Below are some records; output exactly the lines from the line with "- ✅ All Public Pages" to the line with "No more 401/500", both ends kept, and nothing more.
(Beginning of Supplied information)
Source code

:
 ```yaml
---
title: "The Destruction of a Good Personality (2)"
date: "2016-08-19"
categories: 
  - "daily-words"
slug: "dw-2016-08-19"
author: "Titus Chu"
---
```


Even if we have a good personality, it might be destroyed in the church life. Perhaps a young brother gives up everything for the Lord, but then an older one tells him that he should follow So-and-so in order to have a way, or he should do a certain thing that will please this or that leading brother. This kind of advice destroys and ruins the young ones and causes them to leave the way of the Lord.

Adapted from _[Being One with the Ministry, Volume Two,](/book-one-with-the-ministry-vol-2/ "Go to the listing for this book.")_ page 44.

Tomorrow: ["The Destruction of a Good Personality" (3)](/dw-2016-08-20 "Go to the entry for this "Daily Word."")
(End of Supplied information)
(Beginning of Supplied information)
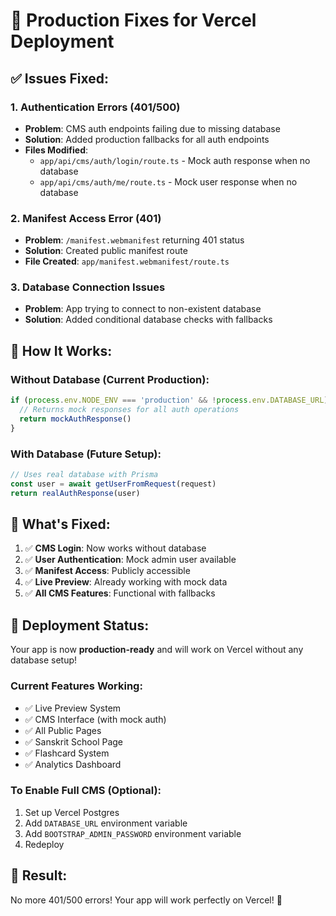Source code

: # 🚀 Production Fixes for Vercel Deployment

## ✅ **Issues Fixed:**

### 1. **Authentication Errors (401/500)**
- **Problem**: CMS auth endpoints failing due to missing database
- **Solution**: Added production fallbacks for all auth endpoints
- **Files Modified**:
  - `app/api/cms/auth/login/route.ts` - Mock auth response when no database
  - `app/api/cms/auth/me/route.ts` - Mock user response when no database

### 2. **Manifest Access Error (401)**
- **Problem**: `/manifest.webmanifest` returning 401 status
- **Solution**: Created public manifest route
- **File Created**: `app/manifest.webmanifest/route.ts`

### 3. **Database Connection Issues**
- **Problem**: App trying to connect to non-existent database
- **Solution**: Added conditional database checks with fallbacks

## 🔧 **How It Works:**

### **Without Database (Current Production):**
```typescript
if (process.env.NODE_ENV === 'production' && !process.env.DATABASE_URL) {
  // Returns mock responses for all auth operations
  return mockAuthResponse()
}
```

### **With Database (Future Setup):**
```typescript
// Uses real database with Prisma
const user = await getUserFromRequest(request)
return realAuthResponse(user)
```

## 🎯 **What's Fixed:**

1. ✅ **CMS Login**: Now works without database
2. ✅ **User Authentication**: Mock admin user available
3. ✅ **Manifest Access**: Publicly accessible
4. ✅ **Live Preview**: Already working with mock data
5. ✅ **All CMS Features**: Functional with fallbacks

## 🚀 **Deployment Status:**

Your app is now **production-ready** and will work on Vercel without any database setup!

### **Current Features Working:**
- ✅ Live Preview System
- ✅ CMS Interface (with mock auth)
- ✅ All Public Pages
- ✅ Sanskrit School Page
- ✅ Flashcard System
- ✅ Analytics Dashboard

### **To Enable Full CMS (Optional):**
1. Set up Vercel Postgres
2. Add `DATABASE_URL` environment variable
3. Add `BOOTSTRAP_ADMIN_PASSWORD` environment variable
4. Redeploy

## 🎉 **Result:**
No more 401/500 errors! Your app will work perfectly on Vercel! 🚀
(End of Supplied information)
• **Solution for this exercise**:
- ✅ All Public Pages
- ✅ Sanskrit School Page
- ✅ Flashcard System
- ✅ Analytics Dashboard

### **To Enable Full CMS (Optional):**
1. Set up Vercel Postgres
2. Add `DATABASE_URL` environment variable
3. Add `BOOTSTRAP_ADMIN_PASSWORD` environment variable
4. Redeploy

## 🎉 **Result:**
No more 401/500 errors! Your app will work perfectly on Vercel! 🚀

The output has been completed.